Dari hasil usaha produk tenun tradisional ini, Halimah mengaku mampu menyekolahkan anaknya hingga perguruan tinggi. Anak pertamanya sudah menuntaskan pendidikan di Universitas Gajah Mada dan kini menjadi dosen. Dua anak Halimah yang lain, kuliah di STIE dan STT PLN kemudian melanjutkan S2.

“Kalau suami saya hanya kerja swasta gitu, kadang ada, kadang tidak. Tapi alhamdulillah dari usaha ini  tiga anak saya kuliah sampai S2,” ujarnya.

Hasil yang sama juga dirasakan para penenun yang bergabung dalam kelompok yang dibina oleh Halimah. Bahkan beberapa di antaranya ada yang mampu membiayai kuliah anaknya dan ada yang berangkat haji dari hasil kerajinan itu.

Diakui wanita kelahiran 51 tahun lalu ini, usaha tenun tradisional bukan tanpa tantangan. Salah satu masalah yang kerap dihadapi kelompok Mekar Sari yaitu bahan dasar, benang yang kerap naik. Kini bahan baku naik menjadi Rp7.500 per gulung. Biasanya bahan baku tenun dipasok oleh kelompok Mekar Sari di Surabaya. Namun saat kondisi mendadak ketika banyak order, dibeli oleh kelompok di Bima dengan harga yang cukup mahal.

Tantangan lain yang dihadapi kelompok yaitu tidak adanya belum adanya regerasi secara berkelanjutan para penenun handal.

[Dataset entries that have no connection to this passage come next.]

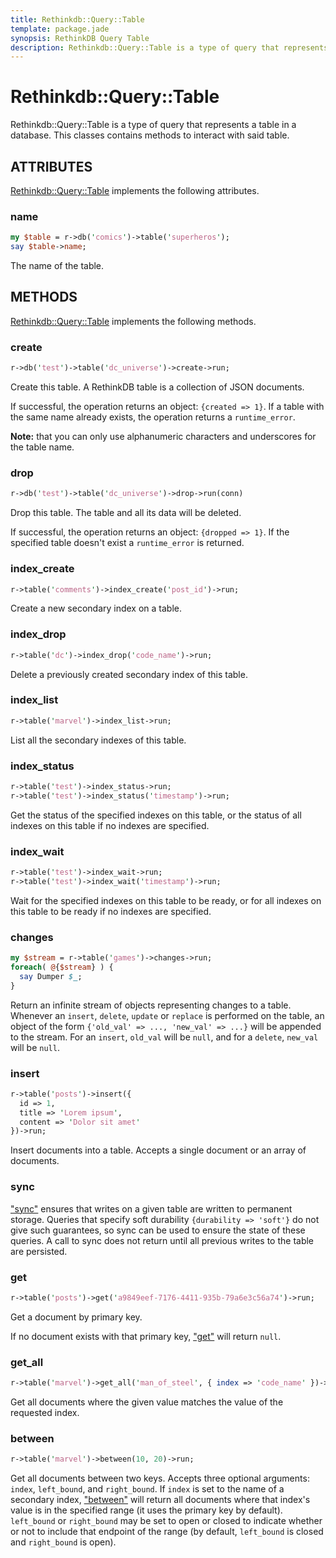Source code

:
```yaml
---
title: Rethinkdb::Query::Table
template: package.jade
synopsis: RethinkDB Query Table
description: Rethinkdb::Query::Table is a type of query that represents a table in a database.
---
```

# Rethinkdb::Query::Table

Rethinkdb::Query::Table is a type of query that represents a table in a database. This classes contains methods to interact with said table.




## ATTRIBUTES

[Rethinkdb::Query::Table](/packages/rethinkdb/query/table) implements the following attributes.

### name

```perl
my $table = r->db('comics')->table('superheros');
say $table->name;

```

The name of the table.

## METHODS

[Rethinkdb::Query::Table](/packages/rethinkdb/query/table) implements the following methods.

### create

```perl
r->db('test')->table('dc_universe')->create->run;

```

Create this table. A RethinkDB table is a collection of JSON documents.

If successful, the operation returns an object: `{created => 1}`. If a
table with the same name already exists, the operation returns a
`runtime_error`.

**Note:** that you can only use alphanumeric characters and underscores for the
table name.

### drop

```perl
r->db('test')->table('dc_universe')->drop->run(conn)

```

Drop this table. The table and all its data will be deleted.

If successful, the operation returns an object: `{dropped => 1}`. If the
specified table doesn't exist a `runtime_error` is returned.

### index_create

```perl
r->table('comments')->index_create('post_id')->run;

```

Create a new secondary index on a table.

### index_drop

```perl
r->table('dc')->index_drop('code_name')->run;

```

Delete a previously created secondary index of this table.

### index_list

```perl
r->table('marvel')->index_list->run;

```

List all the secondary indexes of this table.

### index_status

```perl
r->table('test')->index_status->run;
r->table('test')->index_status('timestamp')->run;

```

Get the status of the specified indexes on this table, or the status of all
indexes on this table if no indexes are specified.

### index_wait

```perl
r->table('test')->index_wait->run;
r->table('test')->index_wait('timestamp')->run;

```

Wait for the specified indexes on this table to be ready, or for all indexes on
this table to be ready if no indexes are specified.

### changes

```perl
my $stream = r->table('games')->changes->run;
foreach( @{$stream} ) {
  say Dumper $_;
}

```

Return an infinite stream of objects representing changes to a table. Whenever
an `insert`, `delete`, `update` or `replace` is performed on the table, an
object of the form `{'old_val' => ..., 'new_val' => ...}` will be appended
to the stream. For an `insert`, `old_val` will be `null`, and for a
`delete`, `new_val` will be `null`.

### insert

```perl
r->table('posts')->insert({
  id => 1,
  title => 'Lorem ipsum',
  content => 'Dolor sit amet'
})->run;

```

Insert documents into a table. Accepts a single document or an array of
documents.

### sync

["sync"](#sync) ensures that writes on a given table are written to permanent storage.
Queries that specify soft durability `{durability => 'soft'}` do not give
such guarantees, so sync can be used to ensure the state of these queries. A
call to sync does not return until all previous writes to the table are
persisted.

### get

```perl
r->table('posts')->get('a9849eef-7176-4411-935b-79a6e3c56a74')->run;

```

Get a document by primary key.

If no document exists with that primary key, ["get"](#get) will return `null`.

### get_all

```perl
r->table('marvel')->get_all('man_of_steel', { index => 'code_name' })->run;

```

Get all documents where the given value matches the value of the requested
index.

### between

```perl
r->table('marvel')->between(10, 20)->run;

```

Get all documents between two keys. Accepts three optional arguments: `index`,
`left_bound`, and `right_bound`. If `index` is set to the name of a
secondary index, ["between"](#between) will return all documents where that index's value
is in the specified range (it uses the primary key by default). `left_bound`
or `right_bound` may be set to open or closed to indicate whether or not to
include that endpoint of the range (by default, `left_bound` is closed and
`right_bound` is open).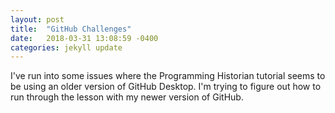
 ```yaml
---
layout: post
title:  "GitHub Challenges"
date:   2018-03-31 13:08:59 -0400
categories: jekyll update
---
```

I've run into some issues where the Programming Historian tutorial seems to be using an older version of GitHub Desktop. I'm trying to figure out how to run through the lesson with my newer version of GitHub.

Kelompok Mekar Sari sengaja mempertahankan menggunakan alat tenun dan pemintal benang tradisional untuk mempertahankan ciri khas kain tenun Bima. dari hasil kerja keras para penenun, kelompok Mekar Sari pernah meraih juara lomba hasil kerajinan tenun tingkat Provinsi NTB dan juara tiga tingkat nasional (*)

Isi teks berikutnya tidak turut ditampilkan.